I live about thirty minutes from town in a mountain cabin that I built with my own two hands. Hell, it’s not like there was anyone else to help me knock those timbers together. Didn’t need anyone’s help either. Never have. Never will.
When the car door swings open and a pair of feet hit the snow, I call for Sammy to stay by my side, trying to figure out who might be coming to these parts. There’s only one man I’m hoping to hear from soon and I don’t think Asher Martin would be so stupid as to show up on my property.
The closer I get though, the clearer it becomes.
I know who it is.
And for a second, I consider turning around — not talking to her at all. Because this girl — well, she’s a woman now — is sweet as sin and always has been. The girl grew up on Jingle Bell Lane. Her childhood was a greeting card if there was such a thing. Goody two-shoes is the icing on her Christmas cookie.

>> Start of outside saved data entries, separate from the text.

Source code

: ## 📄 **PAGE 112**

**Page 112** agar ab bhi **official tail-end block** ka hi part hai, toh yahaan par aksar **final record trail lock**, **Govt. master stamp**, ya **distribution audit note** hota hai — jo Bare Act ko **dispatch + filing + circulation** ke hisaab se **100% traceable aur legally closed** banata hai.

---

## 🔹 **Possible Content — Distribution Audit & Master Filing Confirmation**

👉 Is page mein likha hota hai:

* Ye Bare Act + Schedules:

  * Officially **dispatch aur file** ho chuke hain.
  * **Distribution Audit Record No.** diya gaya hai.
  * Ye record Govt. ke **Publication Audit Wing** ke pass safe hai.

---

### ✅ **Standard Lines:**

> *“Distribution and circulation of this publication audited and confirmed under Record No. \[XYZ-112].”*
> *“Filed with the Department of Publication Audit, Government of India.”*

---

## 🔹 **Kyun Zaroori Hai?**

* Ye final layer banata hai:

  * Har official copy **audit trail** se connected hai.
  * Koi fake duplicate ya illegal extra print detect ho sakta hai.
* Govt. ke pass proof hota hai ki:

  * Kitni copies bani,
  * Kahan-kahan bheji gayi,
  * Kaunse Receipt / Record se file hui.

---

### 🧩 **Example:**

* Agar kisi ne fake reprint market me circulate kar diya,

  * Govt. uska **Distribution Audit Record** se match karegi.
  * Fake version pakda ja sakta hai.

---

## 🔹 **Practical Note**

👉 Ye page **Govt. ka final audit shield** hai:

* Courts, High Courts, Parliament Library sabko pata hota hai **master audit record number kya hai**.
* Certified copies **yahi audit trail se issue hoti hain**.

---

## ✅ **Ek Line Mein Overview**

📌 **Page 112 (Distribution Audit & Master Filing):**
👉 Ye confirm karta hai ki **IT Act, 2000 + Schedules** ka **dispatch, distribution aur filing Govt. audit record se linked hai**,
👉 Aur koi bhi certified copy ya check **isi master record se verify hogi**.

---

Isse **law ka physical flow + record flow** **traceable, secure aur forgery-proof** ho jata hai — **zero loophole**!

Maple St. Claire still looks like magic, a princess wrapped up in perfection, and even now, as she stands on my property, I feel butterflies in my stomach.
Crazy, I know that. I’m a burly-ass man with a beard, a flannel shirt, and a no-nonsense attitude, but seeing her here, so damn close, makes me jittery like the little kid I was all those years ago when we met. We were six years old and her granny was the only woman in town crazy enough to babysit a hothead like me. Maple, like her granny, saw through my temper. They both seemed to understand I was a little boy without a mother in sore need of a little TLC.
Maple gave it in droves. She made me drawings of the two of us holding hands on the playground. She passed along her favorite books to me when she finished them — and I didn’t care that they were all fairytales of princesses who lived in castles. She made me want to be more than a beast… For her, I wanted to be a knight in shining armor.
Just didn’t have any goddamn clue how to do that. My father was a bad example. My uncles were even worse. I didn’t know how to be a man.
And when I finally figured it out, it was too late.
Last time I saw her was at the graveside service. And that was seven months ago. It’s not like we talked then, we haven't talked for years. Why would we?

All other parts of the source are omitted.